[Source material Boundary: Start]

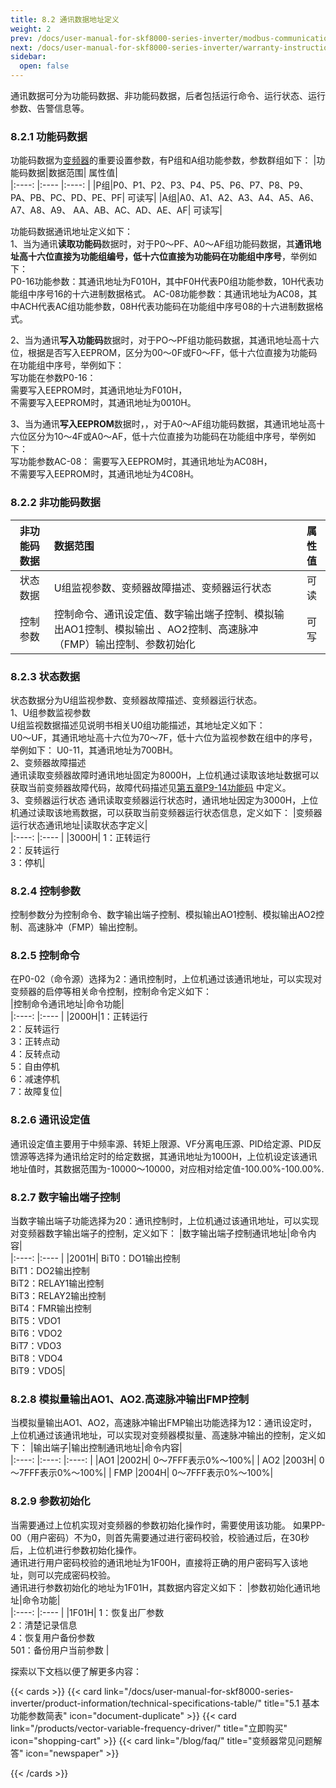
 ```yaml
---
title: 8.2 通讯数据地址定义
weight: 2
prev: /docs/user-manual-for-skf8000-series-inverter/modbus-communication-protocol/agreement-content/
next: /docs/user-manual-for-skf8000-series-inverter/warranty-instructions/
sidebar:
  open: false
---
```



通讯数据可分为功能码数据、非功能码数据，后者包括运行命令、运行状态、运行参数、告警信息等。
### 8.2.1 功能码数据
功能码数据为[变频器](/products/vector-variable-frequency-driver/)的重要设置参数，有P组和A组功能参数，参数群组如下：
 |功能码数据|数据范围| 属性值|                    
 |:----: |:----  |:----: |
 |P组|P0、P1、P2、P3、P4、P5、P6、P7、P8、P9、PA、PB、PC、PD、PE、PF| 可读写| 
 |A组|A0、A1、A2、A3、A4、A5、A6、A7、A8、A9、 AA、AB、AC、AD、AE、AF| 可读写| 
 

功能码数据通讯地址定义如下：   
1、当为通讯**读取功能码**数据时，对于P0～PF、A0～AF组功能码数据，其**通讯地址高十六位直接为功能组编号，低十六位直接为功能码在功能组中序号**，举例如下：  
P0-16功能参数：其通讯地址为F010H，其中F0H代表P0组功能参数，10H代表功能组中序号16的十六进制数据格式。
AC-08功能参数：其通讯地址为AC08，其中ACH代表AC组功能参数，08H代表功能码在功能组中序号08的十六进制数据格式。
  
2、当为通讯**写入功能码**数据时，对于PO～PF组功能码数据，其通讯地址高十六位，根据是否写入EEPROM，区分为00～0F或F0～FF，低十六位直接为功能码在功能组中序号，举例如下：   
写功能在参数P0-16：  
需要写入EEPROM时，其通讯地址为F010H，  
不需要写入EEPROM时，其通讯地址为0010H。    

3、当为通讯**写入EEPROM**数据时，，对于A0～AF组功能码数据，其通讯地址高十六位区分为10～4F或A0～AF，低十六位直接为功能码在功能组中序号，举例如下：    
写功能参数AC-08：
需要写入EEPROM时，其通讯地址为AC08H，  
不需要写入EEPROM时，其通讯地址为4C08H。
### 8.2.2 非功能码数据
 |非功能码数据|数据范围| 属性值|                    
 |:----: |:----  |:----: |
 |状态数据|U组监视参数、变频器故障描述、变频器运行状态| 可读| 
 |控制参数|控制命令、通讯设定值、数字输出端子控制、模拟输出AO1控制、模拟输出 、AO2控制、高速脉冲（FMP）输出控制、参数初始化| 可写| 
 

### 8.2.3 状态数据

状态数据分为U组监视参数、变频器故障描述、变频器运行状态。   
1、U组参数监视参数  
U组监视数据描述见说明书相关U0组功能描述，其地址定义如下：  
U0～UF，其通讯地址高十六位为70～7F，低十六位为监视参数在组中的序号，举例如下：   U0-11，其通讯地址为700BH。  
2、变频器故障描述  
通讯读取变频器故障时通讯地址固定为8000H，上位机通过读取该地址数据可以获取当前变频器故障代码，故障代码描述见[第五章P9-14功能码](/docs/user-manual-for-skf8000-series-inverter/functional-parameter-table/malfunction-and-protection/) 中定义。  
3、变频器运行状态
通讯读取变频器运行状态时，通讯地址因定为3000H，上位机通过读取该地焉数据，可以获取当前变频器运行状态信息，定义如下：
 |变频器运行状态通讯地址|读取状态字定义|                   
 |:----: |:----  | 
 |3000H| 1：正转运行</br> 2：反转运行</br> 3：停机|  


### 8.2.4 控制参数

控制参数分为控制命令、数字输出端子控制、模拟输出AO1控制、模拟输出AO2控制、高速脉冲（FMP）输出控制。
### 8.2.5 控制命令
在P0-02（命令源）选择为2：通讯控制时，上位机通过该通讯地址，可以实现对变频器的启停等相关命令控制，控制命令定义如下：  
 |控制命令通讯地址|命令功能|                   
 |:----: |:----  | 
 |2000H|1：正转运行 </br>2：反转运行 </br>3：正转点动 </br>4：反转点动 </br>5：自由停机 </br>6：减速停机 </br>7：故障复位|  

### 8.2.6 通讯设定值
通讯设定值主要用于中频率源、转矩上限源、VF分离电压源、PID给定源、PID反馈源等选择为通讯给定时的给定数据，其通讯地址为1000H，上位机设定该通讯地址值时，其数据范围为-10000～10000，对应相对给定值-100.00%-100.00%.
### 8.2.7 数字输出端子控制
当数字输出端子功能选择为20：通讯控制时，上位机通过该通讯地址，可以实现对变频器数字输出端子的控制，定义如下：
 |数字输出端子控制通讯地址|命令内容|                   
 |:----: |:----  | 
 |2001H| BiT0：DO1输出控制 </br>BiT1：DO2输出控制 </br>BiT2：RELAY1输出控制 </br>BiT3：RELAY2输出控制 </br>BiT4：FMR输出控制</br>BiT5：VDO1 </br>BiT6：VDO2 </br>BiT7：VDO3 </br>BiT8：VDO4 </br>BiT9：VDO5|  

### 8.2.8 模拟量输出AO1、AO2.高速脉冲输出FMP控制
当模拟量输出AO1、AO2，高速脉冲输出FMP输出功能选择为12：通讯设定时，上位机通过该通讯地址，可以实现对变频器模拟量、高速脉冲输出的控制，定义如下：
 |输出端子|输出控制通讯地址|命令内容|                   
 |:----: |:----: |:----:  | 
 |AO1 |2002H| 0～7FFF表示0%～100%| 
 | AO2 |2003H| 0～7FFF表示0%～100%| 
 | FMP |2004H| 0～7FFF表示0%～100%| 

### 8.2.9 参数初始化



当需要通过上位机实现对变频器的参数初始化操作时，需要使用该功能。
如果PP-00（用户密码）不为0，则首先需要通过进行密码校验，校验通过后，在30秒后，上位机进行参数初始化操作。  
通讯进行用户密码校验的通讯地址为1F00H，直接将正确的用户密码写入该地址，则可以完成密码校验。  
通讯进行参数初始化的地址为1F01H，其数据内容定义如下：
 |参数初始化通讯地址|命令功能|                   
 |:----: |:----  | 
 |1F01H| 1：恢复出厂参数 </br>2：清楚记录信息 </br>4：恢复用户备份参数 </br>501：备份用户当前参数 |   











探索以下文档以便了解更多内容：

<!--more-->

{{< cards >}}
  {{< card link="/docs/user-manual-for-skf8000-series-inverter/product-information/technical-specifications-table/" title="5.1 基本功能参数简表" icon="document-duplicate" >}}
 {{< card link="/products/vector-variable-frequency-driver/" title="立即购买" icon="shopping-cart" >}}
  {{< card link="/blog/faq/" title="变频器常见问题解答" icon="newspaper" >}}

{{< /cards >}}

[Source material Boundary: End]
[Source material Boundary: Start]

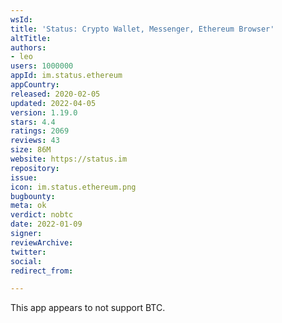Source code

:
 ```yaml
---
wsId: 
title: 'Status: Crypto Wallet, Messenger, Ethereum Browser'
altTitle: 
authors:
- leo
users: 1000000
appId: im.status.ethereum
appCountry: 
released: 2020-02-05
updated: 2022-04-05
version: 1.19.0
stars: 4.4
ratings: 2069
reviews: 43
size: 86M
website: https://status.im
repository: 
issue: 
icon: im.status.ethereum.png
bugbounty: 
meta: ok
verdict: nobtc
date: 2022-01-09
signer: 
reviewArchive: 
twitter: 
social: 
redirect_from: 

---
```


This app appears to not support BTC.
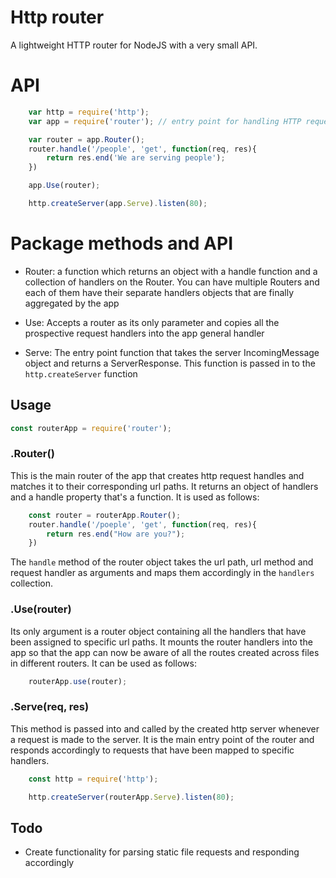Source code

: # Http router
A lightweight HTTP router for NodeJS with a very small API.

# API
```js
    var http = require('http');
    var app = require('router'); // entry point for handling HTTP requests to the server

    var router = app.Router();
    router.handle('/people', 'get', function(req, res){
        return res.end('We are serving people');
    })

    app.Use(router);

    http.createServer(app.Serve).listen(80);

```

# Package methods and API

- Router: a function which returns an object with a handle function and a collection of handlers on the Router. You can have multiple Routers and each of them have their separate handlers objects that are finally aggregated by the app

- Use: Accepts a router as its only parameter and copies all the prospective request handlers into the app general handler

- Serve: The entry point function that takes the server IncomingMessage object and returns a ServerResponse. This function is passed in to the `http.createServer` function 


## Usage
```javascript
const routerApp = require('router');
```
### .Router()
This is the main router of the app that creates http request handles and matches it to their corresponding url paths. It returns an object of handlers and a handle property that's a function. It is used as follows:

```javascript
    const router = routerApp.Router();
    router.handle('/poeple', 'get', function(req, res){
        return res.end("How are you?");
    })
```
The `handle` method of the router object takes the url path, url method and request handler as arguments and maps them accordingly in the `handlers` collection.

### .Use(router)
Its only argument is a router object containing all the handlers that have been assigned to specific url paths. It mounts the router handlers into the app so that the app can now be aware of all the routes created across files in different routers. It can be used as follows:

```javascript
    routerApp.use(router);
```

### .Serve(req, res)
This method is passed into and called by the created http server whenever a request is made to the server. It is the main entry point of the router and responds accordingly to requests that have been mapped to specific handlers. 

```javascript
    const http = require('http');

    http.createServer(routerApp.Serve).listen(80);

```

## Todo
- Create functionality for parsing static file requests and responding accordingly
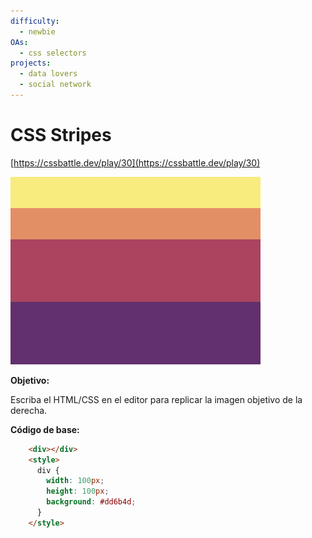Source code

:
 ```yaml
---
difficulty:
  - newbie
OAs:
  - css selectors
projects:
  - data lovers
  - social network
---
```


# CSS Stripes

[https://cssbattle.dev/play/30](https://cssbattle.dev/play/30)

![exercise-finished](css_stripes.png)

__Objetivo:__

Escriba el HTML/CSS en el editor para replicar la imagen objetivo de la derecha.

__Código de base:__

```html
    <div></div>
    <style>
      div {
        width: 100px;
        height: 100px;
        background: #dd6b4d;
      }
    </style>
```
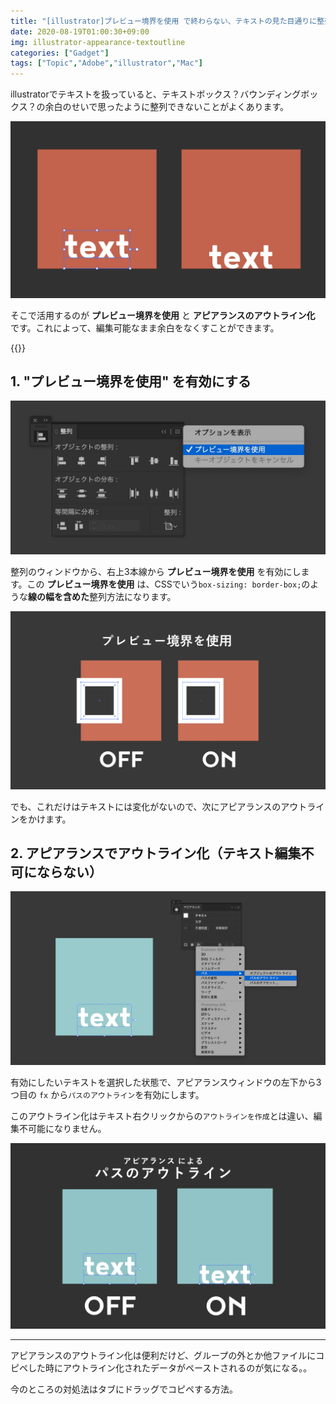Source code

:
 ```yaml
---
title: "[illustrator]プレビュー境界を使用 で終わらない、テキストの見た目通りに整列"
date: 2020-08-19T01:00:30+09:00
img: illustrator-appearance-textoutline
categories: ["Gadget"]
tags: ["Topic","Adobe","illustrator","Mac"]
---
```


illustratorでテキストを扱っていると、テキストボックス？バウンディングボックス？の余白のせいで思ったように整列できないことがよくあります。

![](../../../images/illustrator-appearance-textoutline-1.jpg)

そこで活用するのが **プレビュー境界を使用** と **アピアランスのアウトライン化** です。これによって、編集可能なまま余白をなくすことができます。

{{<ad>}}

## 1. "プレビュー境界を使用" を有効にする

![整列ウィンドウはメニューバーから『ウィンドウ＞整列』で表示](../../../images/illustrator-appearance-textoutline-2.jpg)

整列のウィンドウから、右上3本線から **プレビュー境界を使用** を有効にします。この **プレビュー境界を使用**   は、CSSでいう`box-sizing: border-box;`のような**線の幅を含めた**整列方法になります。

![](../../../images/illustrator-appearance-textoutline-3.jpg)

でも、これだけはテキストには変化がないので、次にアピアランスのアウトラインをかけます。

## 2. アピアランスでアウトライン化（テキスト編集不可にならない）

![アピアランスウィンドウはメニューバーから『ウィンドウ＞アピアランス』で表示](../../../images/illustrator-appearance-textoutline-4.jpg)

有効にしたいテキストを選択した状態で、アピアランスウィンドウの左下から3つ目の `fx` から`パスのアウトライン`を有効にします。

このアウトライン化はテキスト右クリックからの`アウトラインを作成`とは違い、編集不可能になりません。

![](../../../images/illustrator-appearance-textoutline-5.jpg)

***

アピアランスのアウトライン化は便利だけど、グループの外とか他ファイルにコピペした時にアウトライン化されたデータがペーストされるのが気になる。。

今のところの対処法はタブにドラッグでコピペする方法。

[Source material Boundary: End]
[Source material Boundary: Start]

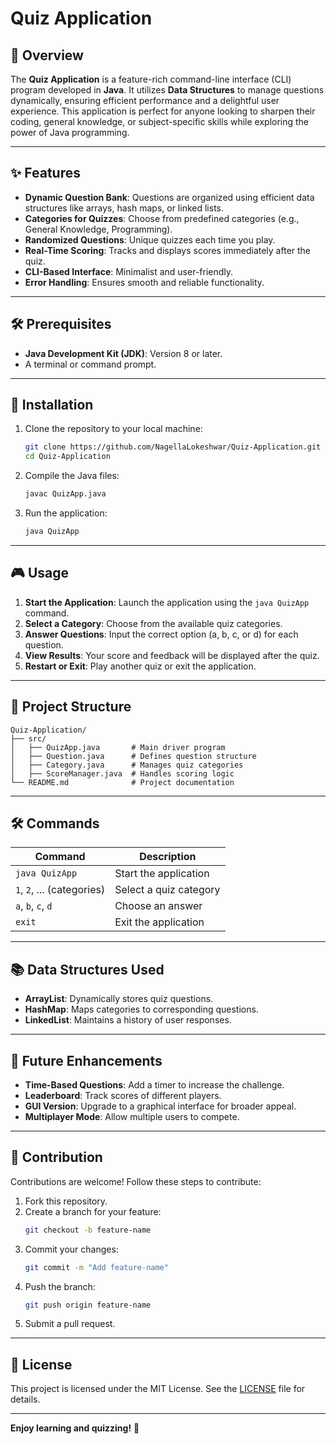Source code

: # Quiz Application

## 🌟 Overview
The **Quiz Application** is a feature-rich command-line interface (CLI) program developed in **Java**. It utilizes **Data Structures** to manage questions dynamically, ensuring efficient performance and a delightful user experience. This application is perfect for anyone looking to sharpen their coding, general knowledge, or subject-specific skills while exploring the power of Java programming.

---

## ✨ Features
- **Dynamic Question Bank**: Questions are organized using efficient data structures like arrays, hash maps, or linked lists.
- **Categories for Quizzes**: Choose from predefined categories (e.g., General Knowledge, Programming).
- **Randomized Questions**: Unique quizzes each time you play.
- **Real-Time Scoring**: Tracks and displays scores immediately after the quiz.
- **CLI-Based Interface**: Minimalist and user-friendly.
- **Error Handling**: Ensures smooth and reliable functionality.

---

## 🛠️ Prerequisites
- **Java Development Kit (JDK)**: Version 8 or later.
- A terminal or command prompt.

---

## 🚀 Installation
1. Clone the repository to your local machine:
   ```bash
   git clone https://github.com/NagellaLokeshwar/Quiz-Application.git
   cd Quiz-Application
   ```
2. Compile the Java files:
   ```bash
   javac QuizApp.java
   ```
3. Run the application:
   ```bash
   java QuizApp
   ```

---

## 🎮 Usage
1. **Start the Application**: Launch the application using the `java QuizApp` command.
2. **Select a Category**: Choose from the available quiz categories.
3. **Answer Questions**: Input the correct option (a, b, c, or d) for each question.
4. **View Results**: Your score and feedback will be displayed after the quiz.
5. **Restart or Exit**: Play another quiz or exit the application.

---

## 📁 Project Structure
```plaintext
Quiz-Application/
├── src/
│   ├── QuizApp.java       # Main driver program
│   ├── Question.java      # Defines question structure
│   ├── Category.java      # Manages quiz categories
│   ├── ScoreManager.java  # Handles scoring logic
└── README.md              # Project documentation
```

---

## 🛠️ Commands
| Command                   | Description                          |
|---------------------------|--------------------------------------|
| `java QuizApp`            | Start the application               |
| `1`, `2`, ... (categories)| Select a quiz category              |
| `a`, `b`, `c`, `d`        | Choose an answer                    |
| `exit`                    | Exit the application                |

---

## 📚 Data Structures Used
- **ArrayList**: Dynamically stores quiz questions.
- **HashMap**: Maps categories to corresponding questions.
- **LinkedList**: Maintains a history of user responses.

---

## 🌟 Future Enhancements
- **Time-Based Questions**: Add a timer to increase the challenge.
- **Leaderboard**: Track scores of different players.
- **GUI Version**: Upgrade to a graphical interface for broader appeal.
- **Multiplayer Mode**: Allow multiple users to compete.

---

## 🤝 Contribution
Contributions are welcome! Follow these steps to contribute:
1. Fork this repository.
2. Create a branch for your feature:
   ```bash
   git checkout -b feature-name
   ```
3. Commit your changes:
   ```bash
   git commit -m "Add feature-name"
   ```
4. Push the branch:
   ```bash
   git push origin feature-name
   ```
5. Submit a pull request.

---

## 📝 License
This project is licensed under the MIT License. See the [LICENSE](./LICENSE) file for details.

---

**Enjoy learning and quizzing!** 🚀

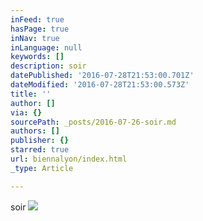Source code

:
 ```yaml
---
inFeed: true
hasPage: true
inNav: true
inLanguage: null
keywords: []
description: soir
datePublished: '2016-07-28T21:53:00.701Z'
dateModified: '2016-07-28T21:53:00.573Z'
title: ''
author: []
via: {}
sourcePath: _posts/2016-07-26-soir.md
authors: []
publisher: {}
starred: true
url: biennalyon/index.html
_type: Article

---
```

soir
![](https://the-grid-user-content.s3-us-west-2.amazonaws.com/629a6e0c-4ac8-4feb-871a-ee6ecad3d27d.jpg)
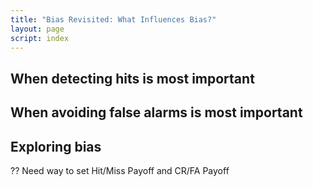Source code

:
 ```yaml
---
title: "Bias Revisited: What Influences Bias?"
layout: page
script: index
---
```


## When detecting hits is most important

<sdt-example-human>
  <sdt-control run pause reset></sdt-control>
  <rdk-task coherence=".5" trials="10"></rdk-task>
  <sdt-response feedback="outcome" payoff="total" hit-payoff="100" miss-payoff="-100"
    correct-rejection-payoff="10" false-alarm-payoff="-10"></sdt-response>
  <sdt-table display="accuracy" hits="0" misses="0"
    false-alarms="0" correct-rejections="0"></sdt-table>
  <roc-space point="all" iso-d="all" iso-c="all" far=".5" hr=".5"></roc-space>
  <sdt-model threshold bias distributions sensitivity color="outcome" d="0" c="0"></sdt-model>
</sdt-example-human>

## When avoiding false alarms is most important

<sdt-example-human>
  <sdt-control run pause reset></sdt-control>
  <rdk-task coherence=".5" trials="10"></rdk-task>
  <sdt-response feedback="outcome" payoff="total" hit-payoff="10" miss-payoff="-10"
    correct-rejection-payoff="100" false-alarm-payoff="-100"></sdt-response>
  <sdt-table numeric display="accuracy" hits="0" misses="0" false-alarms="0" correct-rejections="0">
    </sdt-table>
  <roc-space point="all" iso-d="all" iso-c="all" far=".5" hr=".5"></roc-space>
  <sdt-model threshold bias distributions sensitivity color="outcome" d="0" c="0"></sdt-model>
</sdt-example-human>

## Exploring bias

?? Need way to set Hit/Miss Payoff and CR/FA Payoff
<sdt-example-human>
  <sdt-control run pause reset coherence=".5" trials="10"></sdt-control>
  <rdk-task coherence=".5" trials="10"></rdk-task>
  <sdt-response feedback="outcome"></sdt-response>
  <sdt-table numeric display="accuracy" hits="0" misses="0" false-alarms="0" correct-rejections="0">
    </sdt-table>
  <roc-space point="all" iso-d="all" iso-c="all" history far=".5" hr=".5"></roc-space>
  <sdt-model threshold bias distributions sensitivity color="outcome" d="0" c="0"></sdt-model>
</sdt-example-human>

[Source material Boundary: End]

Exercise
How many lines in the entries above hold the string "低十六位直接为功能码在功能组中序号"? Answer with the number and nothing more.

The completed task
3